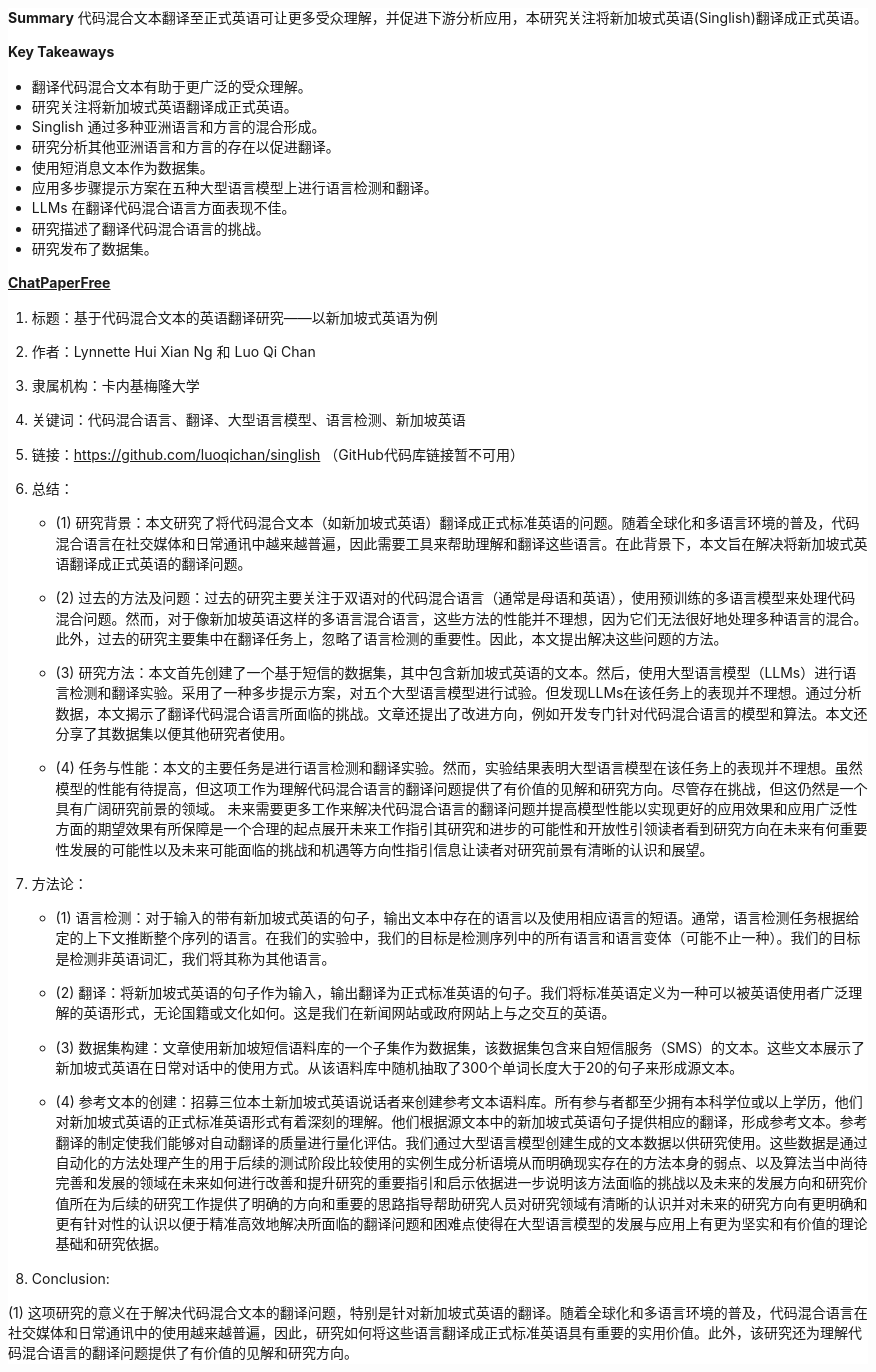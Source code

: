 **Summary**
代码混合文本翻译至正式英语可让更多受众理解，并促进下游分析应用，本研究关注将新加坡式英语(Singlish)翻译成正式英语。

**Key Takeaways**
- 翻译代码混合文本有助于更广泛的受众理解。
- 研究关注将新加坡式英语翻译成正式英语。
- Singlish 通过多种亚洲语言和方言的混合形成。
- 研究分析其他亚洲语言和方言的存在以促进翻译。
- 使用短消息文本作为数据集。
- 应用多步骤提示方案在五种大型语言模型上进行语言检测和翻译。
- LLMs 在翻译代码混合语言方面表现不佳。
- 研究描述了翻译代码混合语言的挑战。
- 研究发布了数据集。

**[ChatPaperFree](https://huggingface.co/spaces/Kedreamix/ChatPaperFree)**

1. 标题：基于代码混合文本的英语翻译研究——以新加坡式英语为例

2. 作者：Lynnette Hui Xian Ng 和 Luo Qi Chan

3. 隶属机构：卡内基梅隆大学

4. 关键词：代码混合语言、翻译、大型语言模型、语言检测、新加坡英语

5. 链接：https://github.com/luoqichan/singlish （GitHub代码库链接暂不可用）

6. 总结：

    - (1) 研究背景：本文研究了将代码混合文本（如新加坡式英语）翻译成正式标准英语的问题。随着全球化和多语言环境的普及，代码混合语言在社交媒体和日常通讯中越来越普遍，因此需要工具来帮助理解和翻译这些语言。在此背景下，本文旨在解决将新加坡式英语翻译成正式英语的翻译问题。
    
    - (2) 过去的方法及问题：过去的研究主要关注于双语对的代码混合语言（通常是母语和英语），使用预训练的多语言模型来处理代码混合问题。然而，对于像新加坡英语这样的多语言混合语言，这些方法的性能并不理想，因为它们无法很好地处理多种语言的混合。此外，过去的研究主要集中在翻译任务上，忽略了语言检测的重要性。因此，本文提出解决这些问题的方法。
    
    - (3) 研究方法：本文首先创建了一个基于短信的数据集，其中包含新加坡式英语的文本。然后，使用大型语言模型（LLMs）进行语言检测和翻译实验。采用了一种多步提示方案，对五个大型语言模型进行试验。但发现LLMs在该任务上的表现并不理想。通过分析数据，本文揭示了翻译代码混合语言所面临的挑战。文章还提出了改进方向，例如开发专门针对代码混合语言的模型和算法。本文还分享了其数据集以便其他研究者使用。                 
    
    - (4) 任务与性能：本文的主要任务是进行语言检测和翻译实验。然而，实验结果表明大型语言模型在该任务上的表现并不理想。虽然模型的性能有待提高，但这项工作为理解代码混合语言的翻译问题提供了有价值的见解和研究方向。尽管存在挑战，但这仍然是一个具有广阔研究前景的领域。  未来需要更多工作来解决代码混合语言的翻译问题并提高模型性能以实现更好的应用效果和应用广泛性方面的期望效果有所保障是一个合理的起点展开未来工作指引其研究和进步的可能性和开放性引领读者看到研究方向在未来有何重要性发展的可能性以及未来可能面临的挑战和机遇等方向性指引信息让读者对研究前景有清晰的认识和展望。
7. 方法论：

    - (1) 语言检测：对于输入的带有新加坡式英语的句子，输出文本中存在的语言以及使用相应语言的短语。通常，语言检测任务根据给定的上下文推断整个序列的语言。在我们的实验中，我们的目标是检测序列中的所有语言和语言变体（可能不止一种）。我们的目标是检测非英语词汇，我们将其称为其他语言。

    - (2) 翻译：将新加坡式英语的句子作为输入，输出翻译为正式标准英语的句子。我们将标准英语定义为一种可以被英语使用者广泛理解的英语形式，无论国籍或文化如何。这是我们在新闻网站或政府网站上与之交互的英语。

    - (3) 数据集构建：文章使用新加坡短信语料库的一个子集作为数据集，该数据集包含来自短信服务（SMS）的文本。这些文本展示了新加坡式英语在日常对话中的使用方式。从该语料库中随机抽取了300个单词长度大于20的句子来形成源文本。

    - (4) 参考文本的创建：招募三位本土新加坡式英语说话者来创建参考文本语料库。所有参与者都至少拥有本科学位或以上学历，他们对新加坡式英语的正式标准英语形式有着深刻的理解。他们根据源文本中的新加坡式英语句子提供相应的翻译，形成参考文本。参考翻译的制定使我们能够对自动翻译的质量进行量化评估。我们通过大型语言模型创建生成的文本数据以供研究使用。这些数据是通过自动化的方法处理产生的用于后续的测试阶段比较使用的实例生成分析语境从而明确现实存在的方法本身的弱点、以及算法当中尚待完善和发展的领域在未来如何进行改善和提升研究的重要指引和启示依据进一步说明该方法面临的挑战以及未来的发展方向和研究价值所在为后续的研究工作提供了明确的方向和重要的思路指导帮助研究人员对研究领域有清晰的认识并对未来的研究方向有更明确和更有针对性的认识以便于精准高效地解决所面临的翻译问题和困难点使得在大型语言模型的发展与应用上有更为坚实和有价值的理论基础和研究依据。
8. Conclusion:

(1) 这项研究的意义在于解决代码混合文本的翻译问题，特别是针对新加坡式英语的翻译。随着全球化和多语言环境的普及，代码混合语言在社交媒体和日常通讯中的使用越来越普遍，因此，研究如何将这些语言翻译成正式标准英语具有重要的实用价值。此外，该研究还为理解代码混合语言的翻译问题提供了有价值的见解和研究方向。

...

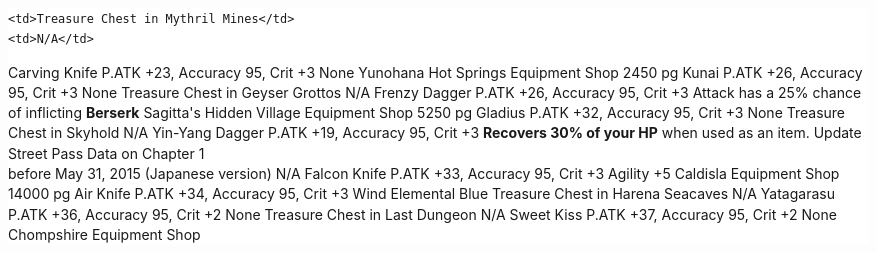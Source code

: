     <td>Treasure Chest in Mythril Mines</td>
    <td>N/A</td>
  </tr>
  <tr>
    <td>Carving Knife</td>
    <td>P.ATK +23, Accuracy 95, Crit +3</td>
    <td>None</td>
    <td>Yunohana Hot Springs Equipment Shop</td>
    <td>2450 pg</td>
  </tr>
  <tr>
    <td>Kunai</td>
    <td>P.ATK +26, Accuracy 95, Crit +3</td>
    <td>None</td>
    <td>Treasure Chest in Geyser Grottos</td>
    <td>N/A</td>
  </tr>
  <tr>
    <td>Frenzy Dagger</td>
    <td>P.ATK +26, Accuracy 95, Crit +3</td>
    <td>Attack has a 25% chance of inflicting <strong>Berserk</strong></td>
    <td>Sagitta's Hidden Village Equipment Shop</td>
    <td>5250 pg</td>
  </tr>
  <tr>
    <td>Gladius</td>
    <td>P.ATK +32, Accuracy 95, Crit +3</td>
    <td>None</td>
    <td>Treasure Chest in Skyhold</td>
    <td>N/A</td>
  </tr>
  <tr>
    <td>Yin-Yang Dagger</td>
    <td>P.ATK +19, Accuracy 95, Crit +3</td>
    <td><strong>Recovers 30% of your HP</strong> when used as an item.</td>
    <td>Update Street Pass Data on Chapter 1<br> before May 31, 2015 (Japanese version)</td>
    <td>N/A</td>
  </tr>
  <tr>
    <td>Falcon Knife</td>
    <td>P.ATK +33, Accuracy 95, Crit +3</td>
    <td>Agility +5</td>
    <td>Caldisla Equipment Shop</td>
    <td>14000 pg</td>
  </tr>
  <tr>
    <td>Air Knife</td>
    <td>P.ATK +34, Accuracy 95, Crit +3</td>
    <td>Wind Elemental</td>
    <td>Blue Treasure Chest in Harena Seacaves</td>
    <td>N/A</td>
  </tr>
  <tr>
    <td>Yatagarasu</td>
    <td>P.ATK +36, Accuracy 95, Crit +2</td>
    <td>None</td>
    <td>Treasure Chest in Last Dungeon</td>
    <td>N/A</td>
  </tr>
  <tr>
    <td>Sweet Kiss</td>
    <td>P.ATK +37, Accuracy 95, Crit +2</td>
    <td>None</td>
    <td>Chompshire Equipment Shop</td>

▶ **What is needed**: All that is wanted is the stretch of lines above from the one containing "<td>P.ATK +23, Accuracy 95, Crit +3</td>" through the one containing "<td>Falcon Knife</td>", duplicated exactly.

▶ **Task solution**:
    <td>P.ATK +23, Accuracy 95, Crit +3</td>
    <td>None</td>
    <td>Yunohana Hot Springs Equipment Shop</td>
    <td>2450 pg</td>
  </tr>
  <tr>
    <td>Kunai</td>
    <td>P.ATK +26, Accuracy 95, Crit +3</td>
    <td>None</td>
    <td>Treasure Chest in Geyser Grottos</td>
    <td>N/A</td>
  </tr>
  <tr>
    <td>Frenzy Dagger</td>
    <td>P.ATK +26, Accuracy 95, Crit +3</td>
    <td>Attack has a 25% chance of inflicting <strong>Berserk</strong></td>
    <td>Sagitta's Hidden Village Equipment Shop</td>
    <td>5250 pg</td>
  </tr>
  <tr>
    <td>Gladius</td>
    <td>P.ATK +32, Accuracy 95, Crit +3</td>
    <td>None</td>
    <td>Treasure Chest in Skyhold</td>
    <td>N/A</td>
  </tr>
  <tr>
    <td>Yin-Yang Dagger</td>
    <td>P.ATK +19, Accuracy 95, Crit +3</td>
    <td><strong>Recovers 30% of your HP</strong> when used as an item.</td>
    <td>Update Street Pass Data on Chapter 1<br> before May 31, 2015 (Japanese version)</td>
    <td>N/A</td>
  </tr>
  <tr>
    <td>Falcon Knife</td>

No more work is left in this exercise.